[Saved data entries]
───

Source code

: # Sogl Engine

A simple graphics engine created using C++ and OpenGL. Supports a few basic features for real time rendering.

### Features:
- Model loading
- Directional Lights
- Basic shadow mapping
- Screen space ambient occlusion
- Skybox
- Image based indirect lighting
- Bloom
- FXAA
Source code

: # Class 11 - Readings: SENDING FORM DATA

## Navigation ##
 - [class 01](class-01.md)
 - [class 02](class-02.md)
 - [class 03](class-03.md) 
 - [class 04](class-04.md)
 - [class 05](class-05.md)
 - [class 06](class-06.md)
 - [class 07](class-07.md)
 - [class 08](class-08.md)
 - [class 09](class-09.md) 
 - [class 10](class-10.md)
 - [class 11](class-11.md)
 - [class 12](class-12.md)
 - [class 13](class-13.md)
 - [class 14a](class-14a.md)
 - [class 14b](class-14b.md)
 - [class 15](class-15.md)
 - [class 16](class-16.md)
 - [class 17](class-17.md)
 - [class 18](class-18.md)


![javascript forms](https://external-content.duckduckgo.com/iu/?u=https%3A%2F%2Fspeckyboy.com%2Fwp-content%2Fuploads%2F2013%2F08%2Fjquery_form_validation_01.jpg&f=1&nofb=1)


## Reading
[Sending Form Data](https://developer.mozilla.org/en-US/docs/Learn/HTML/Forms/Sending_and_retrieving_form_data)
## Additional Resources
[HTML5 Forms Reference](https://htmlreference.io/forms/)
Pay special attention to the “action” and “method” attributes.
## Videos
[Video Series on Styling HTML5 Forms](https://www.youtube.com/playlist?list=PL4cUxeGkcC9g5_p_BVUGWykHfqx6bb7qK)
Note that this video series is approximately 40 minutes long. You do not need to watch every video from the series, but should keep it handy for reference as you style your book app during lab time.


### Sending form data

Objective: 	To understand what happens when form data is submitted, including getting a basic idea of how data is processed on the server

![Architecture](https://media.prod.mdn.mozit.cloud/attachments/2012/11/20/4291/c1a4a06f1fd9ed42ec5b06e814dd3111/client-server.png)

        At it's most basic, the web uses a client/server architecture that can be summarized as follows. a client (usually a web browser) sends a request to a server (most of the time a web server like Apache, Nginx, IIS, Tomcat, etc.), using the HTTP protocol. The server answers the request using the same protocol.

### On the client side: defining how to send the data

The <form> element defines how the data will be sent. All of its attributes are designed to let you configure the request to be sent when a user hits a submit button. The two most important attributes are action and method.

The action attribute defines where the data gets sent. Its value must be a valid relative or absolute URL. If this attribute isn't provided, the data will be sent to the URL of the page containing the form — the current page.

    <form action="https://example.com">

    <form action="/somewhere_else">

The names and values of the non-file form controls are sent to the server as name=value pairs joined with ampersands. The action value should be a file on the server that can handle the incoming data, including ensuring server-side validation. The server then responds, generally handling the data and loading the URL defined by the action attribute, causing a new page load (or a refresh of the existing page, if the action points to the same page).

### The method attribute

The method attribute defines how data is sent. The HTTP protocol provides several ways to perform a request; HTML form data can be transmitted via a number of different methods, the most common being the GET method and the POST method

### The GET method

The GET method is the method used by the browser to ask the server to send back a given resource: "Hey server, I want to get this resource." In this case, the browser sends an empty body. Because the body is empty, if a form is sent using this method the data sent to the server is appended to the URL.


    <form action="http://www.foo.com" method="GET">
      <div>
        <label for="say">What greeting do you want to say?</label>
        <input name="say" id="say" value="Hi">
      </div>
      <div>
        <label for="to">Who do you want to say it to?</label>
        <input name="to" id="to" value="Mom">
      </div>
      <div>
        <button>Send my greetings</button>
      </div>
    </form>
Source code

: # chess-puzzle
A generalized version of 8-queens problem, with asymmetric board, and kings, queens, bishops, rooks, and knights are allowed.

───

Lines holding the word "most" are the answer; copy every one from the records above.

        At it's most basic, the web uses a client/server architecture that can be summarized as follows. a client (usually a web browser) sends a request to a server (most of the time a web server like Apache, Nginx, IIS, Tomcat, etc.), using the HTTP protocol. The server answers the request using the same protocol.
The <form> element defines how the data will be sent. All of its attributes are designed to let you configure the request to be sent when a user hits a submit button. The two most important attributes are action and method.
The method attribute defines how data is sent. The HTTP protocol provides several ways to perform a request; HTML form data can be transmitted via a number of different methods, the most common being the GET method and the POST method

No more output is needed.